Wish You Were Here reflects the value of postcards as tools for learning about the past, with images drawn from Manuscript Group 213, Postcard Collection, Pennsylvania State Archives.

On May 6, 1925, an individual known only as Murray wrote to Harry Snively of Greensburg, Westmoreland County, on a postcard depicting a duck pond at River Ridge Farm near Franklin, Venango County: “Talk about a beautiful sight, you should see those ducks.”

River Ridge Farm, the creation of Joseph Crocker Sibley (1850–1926) in 1911, consisted of four duck ponds, six stone bridges, thirteen miles of roads, manager’s house, gardener’s cottage, gatehouse, several dozen oil wells, and a baronial residence designed by Pittsburgh architect Louis Stevens (1880– 1961). The farm was self-sufficient — it grew its own produce and meat, generated electricity independent of outside sources, and had its own water supply and sewage system.

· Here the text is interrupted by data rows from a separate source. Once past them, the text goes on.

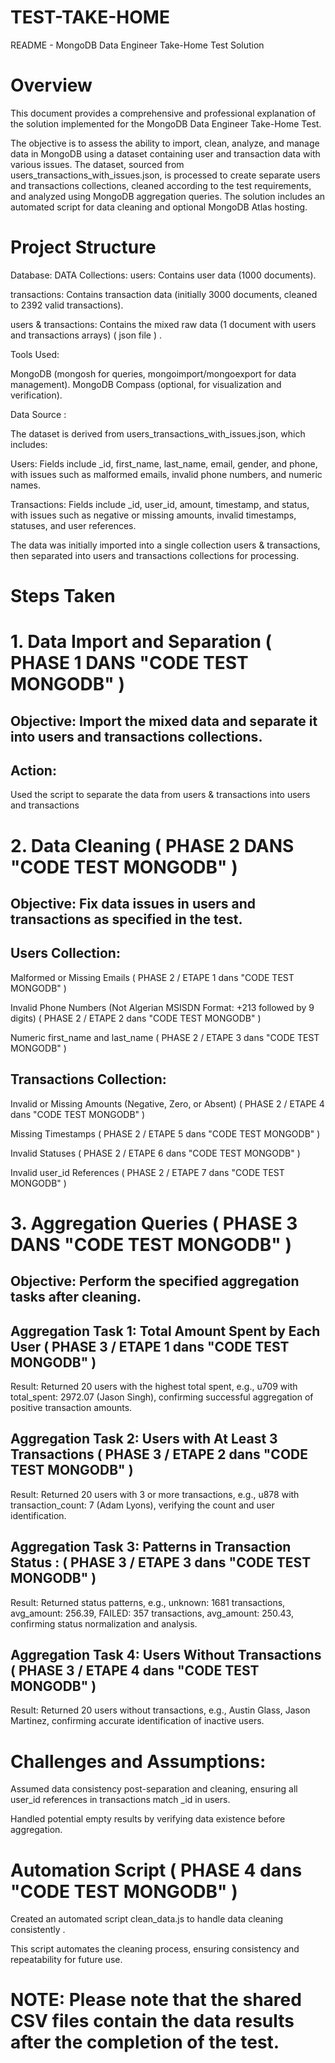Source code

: # TEST-TAKE-HOME
README - MongoDB Data Engineer Take-Home Test Solution
# Overview
This document provides a comprehensive and professional explanation of the solution implemented for the MongoDB Data Engineer Take-Home Test. 

The objective is to assess the ability to import, clean, analyze, and manage data in MongoDB using a dataset containing user and transaction data with various issues. 
The dataset, sourced from users_transactions_with_issues.json, is processed to create separate users and transactions collections, cleaned according to the test requirements, and analyzed using MongoDB aggregation queries. 
The solution includes an automated script for data cleaning and optional MongoDB Atlas hosting.

# Project Structure
Database: DATA 
Collections:
users: Contains user data  (1000 documents).

transactions: Contains transaction data (initially 3000 documents, cleaned to 2392 valid transactions).

users & transactions: Contains the mixed raw data (1 document with users and transactions arrays) ( json file ) .

Tools Used:

MongoDB (mongosh for queries, mongoimport/mongoexport for data management).
MongoDB Compass (optional, for visualization and verification).

Data Source : 

The dataset is derived from users_transactions_with_issues.json, which includes:

Users: Fields include _id, first_name, last_name, email, gender, and phone, with issues such as malformed emails, invalid phone numbers, and numeric names.

Transactions: Fields include _id, user_id, amount, timestamp, and status, with issues such as negative or missing amounts, invalid timestamps, statuses, and user references.

The data was initially imported into a single collection users & transactions, then separated into users and transactions collections for processing.

# Steps Taken
# 1. Data Import and Separation ( PHASE 1 DANS "CODE TEST MONGODB" ) 

## Objective: Import the mixed data and separate it into users and transactions collections.

## Action:

Used the  script to separate the data from users & transactions into users and transactions 

# 2. Data Cleaning ( PHASE 2 DANS "CODE TEST MONGODB" ) 

## Objective: Fix data issues in users and transactions as specified in the test.

## Users Collection:

Malformed or Missing Emails ( PHASE 2 / ETAPE 1 dans "CODE TEST MONGODB" ) 

Invalid Phone Numbers (Not Algerian MSISDN Format: +213 followed by 9 digits) ( PHASE 2 / ETAPE 2 dans "CODE TEST MONGODB" )

Numeric first_name and last_name ( PHASE 2 / ETAPE 3 dans "CODE TEST MONGODB" )

## Transactions Collection:

Invalid or Missing Amounts (Negative, Zero, or Absent) ( PHASE 2 / ETAPE 4 dans "CODE TEST MONGODB" ) 

Missing Timestamps ( PHASE 2 / ETAPE 5 dans "CODE TEST MONGODB" ) 

Invalid Statuses ( PHASE 2 / ETAPE 6 dans "CODE TEST MONGODB" ) 

Invalid user_id References ( PHASE 2 / ETAPE 7 dans "CODE TEST MONGODB" ) 

# 3. Aggregation Queries ( PHASE 3 DANS "CODE TEST MONGODB" )

## Objective: Perform the specified aggregation tasks after cleaning.

## Aggregation Task 1: Total Amount Spent by Each User ( PHASE 3 / ETAPE 1 dans "CODE TEST MONGODB" ) 

Result: Returned 20 users with the highest total spent, e.g., u709 with total_spent: 2972.07 (Jason Singh), confirming successful aggregation of positive transaction amounts.

## Aggregation Task 2: Users with At Least 3 Transactions ( PHASE 3 / ETAPE 2 dans "CODE TEST MONGODB" ) 

Result: Returned 20 users with 3 or more transactions, e.g., u878 with transaction_count: 7 (Adam Lyons), verifying the count and user identification.

## Aggregation Task 3: Patterns in Transaction Status : ( PHASE 3 / ETAPE 3 dans "CODE TEST MONGODB" )

Result: Returned status patterns, e.g., unknown: 1681 transactions, avg_amount: 256.39, FAILED: 357 transactions, avg_amount: 250.43, confirming status normalization and analysis.

## Aggregation Task 4: Users Without Transactions ( PHASE 3 / ETAPE 4 dans "CODE TEST MONGODB" )

Result: Returned 20 users without transactions, e.g., Austin Glass, Jason Martinez, confirming accurate identification of inactive users.

# Challenges and Assumptions:

Assumed data consistency post-separation and cleaning, ensuring all user_id references in transactions match _id in users.

Handled potential empty results by verifying data existence before aggregation.

# Automation Script ( PHASE 4 dans "CODE TEST MONGODB" )

Created an automated script clean_data.js to handle data cleaning consistently . 

This script automates the cleaning process, ensuring consistency and repeatability for future use. 

# NOTE: Please note that the shared CSV files contain the data results after the completion of the test.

On the grounds of the 1,200-acre estate were blacksmith and machine shops, an automobile repair facility, two greenhouses, company store, twelve-car garage, and a railway station.

Sibley, who began amassing his fortune by “making a signal oil superior to those previously in use in quality of light, safety, and cold test,” was president of the Signal Oil Works, Franklin. With his brother-in-law Charles Miller he had established the Galena Oil Company which specialized in manufacturing railroad lubricants. He served as mayor of Franklin as well as several terms in the U.S. House of Representatives. He was elected president of the Pennsylvania State Dairymen’s Association and also served on the Pennsylvania State Board of Agriculture.

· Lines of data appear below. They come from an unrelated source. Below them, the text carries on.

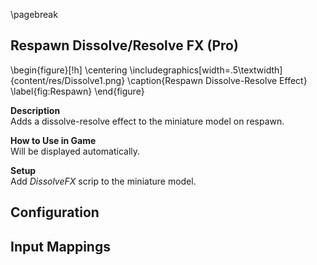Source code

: 
\pagebreak

## Respawn Dissolve/Resolve FX (Pro)
<!-- TODO: improve image (multiple images?/gif?) -->

\begin{figure}[!h]
    \centering
    \includegraphics[width=.5\textwidth]{content/res/Dissolve1.png}
    \caption{Respawn Dissolve-Resolve Effect}
    \label{fig:Respawn}
\end{figure}

**Description**  
Adds a dissolve-resolve effect to the miniature model on respawn.

**How to Use in Game**  
Will be displayed automatically.

**Setup**  
Add *DissolveFX* scrip to the miniature model.

**Configuration**  
 -

**Input Mappings**  
 -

In addition to raising Pekin ducks, Sibley’s experimental farm featured an assortment of livestock and wild animals, including Wapiti elk, American buffalo, horses, sheep, Angora goats, Poland China hogs, and Canada geese.

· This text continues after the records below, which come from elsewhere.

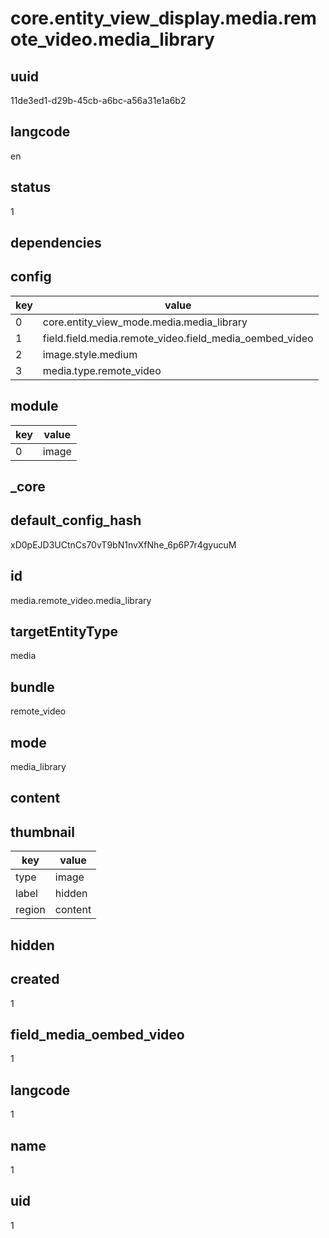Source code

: # core.entity_view_display.media.remote_video.media_library

## uuid
11de3ed1-d29b-45cb-a6bc-a56a31e1a6b2

## langcode
en

## status
1

## dependencies

## config
|key|value|
|-|-|
|0|core.entity_view_mode.media.media_library|
|1|field.field.media.remote_video.field_media_oembed_video|
|2|image.style.medium|
|3|media.type.remote_video|


## module
|key|value|
|-|-|
|0|image|


## _core

## default_config_hash
xD0pEJD3UCtnCs70vT9bN1nvXfNhe_6p6P7r4gyucuM

## id
media.remote_video.media_library

## targetEntityType
media

## bundle
remote_video

## mode
media_library

## content

## thumbnail
|key|value|
|-|-|
|type|image|
|label|hidden|
|region|content|


## hidden

## created
1

## field_media_oembed_video
1

## langcode
1

## name
1

## uid
1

Joe Jurgielewicz and Son Ltd., Hamburg, Berks County, continues the Keystone State’s tradition of raising and marketing ducks. The Pennsylvania Department of Agriculture recognized the company because it “is almost exclusively integrated, meaning they breed, hatch, raise, and process all the ducks on the farm. Aside from purchasing feed, which also comes from local companies, the business is completely self-sufficient. The ‘closed flock’ prevents the introduction of any diseases that could devastate the business.” Jurgielewicz and Son — a family-owned company which processes more than seventy-five thousand ducks weekly — is also a member of PA Preferred.

This postcard was selected for this installment of Wish You Were Here! to observe the Pennsylvania Historical and Museum Commission’s annual theme for 2012, “The Land of Penn and Plenty: Bringing History to the Table.”